The following tests FAILED:
      1 - test_DataSymmetriesForBins_PET_CartesianGrid (Subprocess aborted)
      5 - test_PoissonLogLikelihoodWithLinearModelForMeanAndProjData (Subprocess aborted)
      6 - test_OSMAPOSL_ray_tracing_matrix (SEGFAULT)
     12 - test_proj_data_info_subsets (Subprocess aborted)
KrisThielemans commented 2 years ago

note that test_OSMAPOSL_ray_tracing_matrix and test_DataSymmetriesForBins_PET_CartesianGrid did work here: https://github.com/UCL/STIR/runs/6538440399?check_suite_focus=true, so intermittent error (the other 2 weren't run in that job)

KrisThielemans commented 2 years ago

Unexpectedly. #901 's latest test-run still works for the MacOS job. Of course, this could be because the error is intermittent.

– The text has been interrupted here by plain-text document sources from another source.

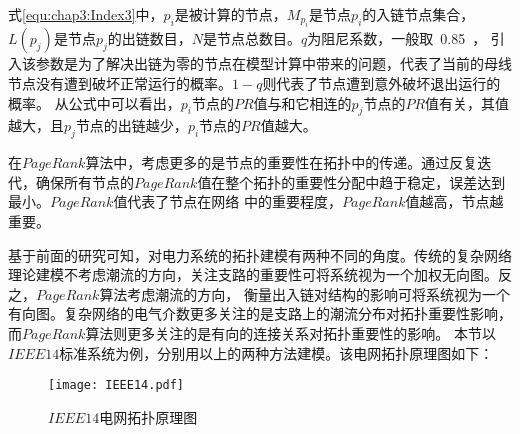 式\ref{equ:chap3:Index3}中，$p_i$是被计算的节点，$M_{p_i}$是节点$p_i$的入链节点集合，$L(p_j)$是节点$p_j$的出链数目，$N$是节点总数目。$q$为阻尼系数，一般取~0.85~，
引入该参数是为了解决出链为零的节点在模型计算中带来的问题，代表了当前的母线节点没有遭到破坏正常运行的概率。$1-q$则代表了节点遭到意外破坏退出运行的概率。
从公式中可以看出，$p_i$节点的$PR$值与和它相连的$p_j$节点的$PR$值有关，其值越大，且$p_j$节点的出链越少，$p_i$节点的$PR$值越大。

在$PageRank$算法中，考虑更多的是节点的重要性在拓扑中的传递。通过反复迭代，确保所有节点的$PageRank$值在整个拓扑的重要性分配中趋于稳定，误差达到最小。$PageRank$值代表了节点在网络
中的重要程度，$PageRank$值越高，节点越重要。

基于前面的研究可知，对电力系统的拓扑建模有两种不同的角度。传统的复杂网络理论建模不考虑潮流的方向，关注支路的重要性可将系统视为一个加权无向图。反之，$PageRank$算法考虑潮流的方向，
衡量出入链对结构的影响可将系统视为一个有向图。复杂网络的电气介数更多关注的是支路上的潮流分布对拓扑重要性影响，而$PageRank$算法则更多关注的是有向的连接关系对拓扑重要性的影响。
本节以$IEEE14$标准系统为例，分别用以上的两种方法建模。该电网拓扑原理图如下：
\begin{figure}[H] %
  \centering
  \texttt{[image: IEEE14.pdf]}
  \caption{$IEEE14$电网拓扑原理图}
  \label{fig:fundement14}
\end{figure}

That PR is based on master at b8956388b5110b47667c2ea499321ae31748d082 (i.e. after merging #1017).

Checking GHA, the last run on master that worked was for b6f1c2cd84d3645b4e17cdb6e7ced1c8d5b962b5 (merge of #1026). Next update was 770048aa07ef3b97c5094c46b1beb304c28bb5 (just setting version number) which as noted above, the run worked originally, but not on the 2nd attempt.

As the error is intermittent, it is hard to know exactly when this started happening.

KrisThielemans commented 2 years ago

could be race condition, see disabling OpenMP in #1055

KrisThielemans commented 2 years ago

1055 tests were fine. I re-ran them 4 times. So I've merged that in.

KrisThielemans commented 2 years ago

@robbietuk do you still have a MacOS build with OpenMP? Is ctest ok?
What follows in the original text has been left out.